It is a surprise after making a number of films and shorts that show an intensely weird arthouse ethic, as well as the intelligent and conceptually challenging Shadow of the Vampire, that for his third film E. Elias Merhige turns to make a disappointingly generic serial killer thriller. Suspect Zero is not entirely uninteresting, certainly not as much as the outright hostility it was greeted with by US critics when it premiered but it is a comedown on what one expected from Merhige after Shadow of the Vampire (even if it comes produced by no less than Tom Cruises own production company).
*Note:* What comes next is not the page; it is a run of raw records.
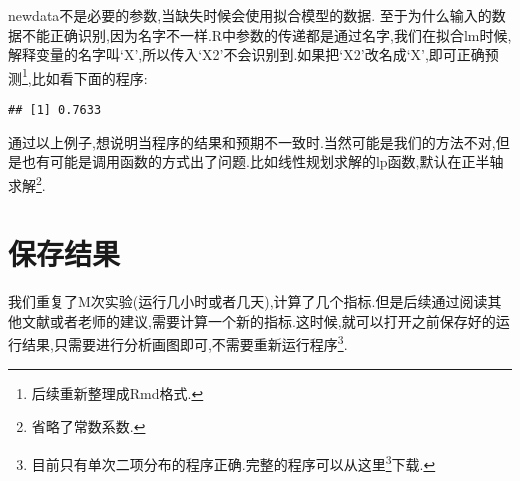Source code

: \documentclass[]{ctexbook}
\newenvironment{Shaded}{\begin{snugshade}}{\end{snugshade}}
\newcommand{\DataTypeTok}[1]{\textcolor[rgb]{0.13,0.29,0.53}{#1}}
\newcommand{\DecValTok}[1]{\textcolor[rgb]{0.00,0.00,0.81}{#1}}
\newcommand{\FloatTok}[1]{\textcolor[rgb]{0.00,0.00,0.81}{#1}}
\newcommand{\KeywordTok}[1]{\textcolor[rgb]{0.13,0.29,0.53}{\textbf{#1}}}
\newcommand{\NormalTok}[1]{#1}
\newcommand{\OperatorTok}[1]{\textcolor[rgb]{0.81,0.36,0.00}{\textbf{#1}}}
\newcommand{\StringTok}[1]{\textcolor[rgb]{0.31,0.60,0.02}{#1}}
\renewcommand{\href}[2]{#2\footnote{\url{#1}}}
\begin{document}
newdata不是必要的参数,当缺失时候会使用拟合模型的数据.
至于为什么输入的数据不能正确识别,因为名字不一样.R中参数的传递都是通过名字,我们在拟合lm时候,解释变量的名字叫`X',所以传入`X2'不会识别到.如果把`X2'改名成`X',即可正确预测\footnote{后续重新整理成Rmd格式.},比如看下面的程序:

\begin{Shaded}
\end{Shaded}

\begin{verbatim}
## [1] 0.7633
\end{verbatim}

通过以上例子,想说明当程序的结果和预期不一致时.当然可能是我们的方法不对,但是也有可能是调用函数的方式出了问题.比如线性规划求解的lp函数,默认在正半轴求解\footnote{省略了常数系数.}.

\hypertarget{section-6}{%
\section{保存结果}\label{section-6}}

我们重复了M次实验(运行几小时或者几天),计算了几个指标.但是后续通过阅读其他文献或者老师的建议,需要计算一个新的指标.这时候,就可以打开之前保存好的运行结果,只需要进行分析画图即可,不需要重新运行程序\footnote{目前只有单次二项分布的程序正确.完整的程序可以从\href{code/glm.R}{这里}下载.}.
\end{document}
Merhige certainly offers up a captivating opening a bespectacled middle-aged man sits at a booth in an ordinary diner in the middle of a desert highway, Ben Kingsley appears out of nowhere dressed in black, showing the man some pictures that we never see and taunting him, before reappearing in the backseat of the mans car as he drives away. The scene and especially seeing Gandhi himself Ben Kingsley in such a threatening role bodes well for what is to come. Alas, Merhige seems to lose it after that point. The script for the better part seems ordinary. It never puts the grips on us in terms of tightly wound contortions or in providing a puzzle to work out. Merhige never develops the suspense. There is the odd scene the sinister cool of the truck creeping up behind children playing in a playground and the casually understated image of an overturned childs bicycle left with its wheel spinning as the truck departs. In the constant jumps away to scenes seen in black-and-white or through a partial colour filter and of Ben Kingsley doing drawings and scrawling cryptic notes, it feels like E. Elias Merhige is too absorbed in stylistic affect to draw the audience into what is going on (even if what is going on does eventually become clear in retrospect). Suspect Zero is a film that asks a lot of an audience. It keeps them at a cool arms length for a large part both in terms of telling us what is going on and in terms of involving us in the suspense and the eventual payoff is not quite worth it.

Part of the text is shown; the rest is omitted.